Segment Start: TASK INPUTS

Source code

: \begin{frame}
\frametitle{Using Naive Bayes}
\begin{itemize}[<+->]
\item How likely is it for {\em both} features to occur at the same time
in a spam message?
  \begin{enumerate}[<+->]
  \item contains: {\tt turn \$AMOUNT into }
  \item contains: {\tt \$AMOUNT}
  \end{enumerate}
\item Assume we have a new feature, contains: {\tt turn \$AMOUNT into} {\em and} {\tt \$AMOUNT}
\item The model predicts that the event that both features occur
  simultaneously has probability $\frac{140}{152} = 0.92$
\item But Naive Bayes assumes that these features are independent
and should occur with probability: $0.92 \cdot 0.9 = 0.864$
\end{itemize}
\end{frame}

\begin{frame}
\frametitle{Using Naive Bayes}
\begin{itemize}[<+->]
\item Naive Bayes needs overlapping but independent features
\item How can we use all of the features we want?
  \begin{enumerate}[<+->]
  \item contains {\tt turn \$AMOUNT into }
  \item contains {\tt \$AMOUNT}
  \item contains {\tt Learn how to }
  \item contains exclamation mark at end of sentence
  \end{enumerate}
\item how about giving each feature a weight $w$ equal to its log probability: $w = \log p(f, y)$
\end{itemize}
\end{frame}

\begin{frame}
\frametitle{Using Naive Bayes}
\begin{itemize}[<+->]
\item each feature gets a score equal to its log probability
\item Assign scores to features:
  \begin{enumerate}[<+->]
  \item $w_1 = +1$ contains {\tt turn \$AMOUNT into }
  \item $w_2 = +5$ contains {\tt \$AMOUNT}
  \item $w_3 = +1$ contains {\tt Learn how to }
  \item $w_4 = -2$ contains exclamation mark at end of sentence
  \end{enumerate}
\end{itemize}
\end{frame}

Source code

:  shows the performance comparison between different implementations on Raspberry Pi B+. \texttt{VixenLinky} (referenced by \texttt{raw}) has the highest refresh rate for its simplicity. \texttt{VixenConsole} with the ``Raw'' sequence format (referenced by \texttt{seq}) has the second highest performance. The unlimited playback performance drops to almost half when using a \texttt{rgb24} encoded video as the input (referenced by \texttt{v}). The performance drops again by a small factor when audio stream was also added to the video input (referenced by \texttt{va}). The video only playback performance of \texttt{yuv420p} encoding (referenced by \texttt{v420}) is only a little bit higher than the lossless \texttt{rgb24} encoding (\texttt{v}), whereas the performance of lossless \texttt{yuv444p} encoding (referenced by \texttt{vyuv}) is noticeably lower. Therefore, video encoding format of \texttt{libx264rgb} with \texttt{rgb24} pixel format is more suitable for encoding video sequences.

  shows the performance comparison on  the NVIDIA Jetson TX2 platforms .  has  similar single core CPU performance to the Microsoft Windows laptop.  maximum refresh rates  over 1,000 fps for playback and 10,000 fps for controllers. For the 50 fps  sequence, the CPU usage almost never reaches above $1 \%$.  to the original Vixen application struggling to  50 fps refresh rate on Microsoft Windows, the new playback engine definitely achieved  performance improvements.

Segment End: TASK INPUTS

> WHAT IS NEEDED
Scanning the data above, count the lines in which the string "sequence" occurs and state only the count.

> TASK OUTPUT
2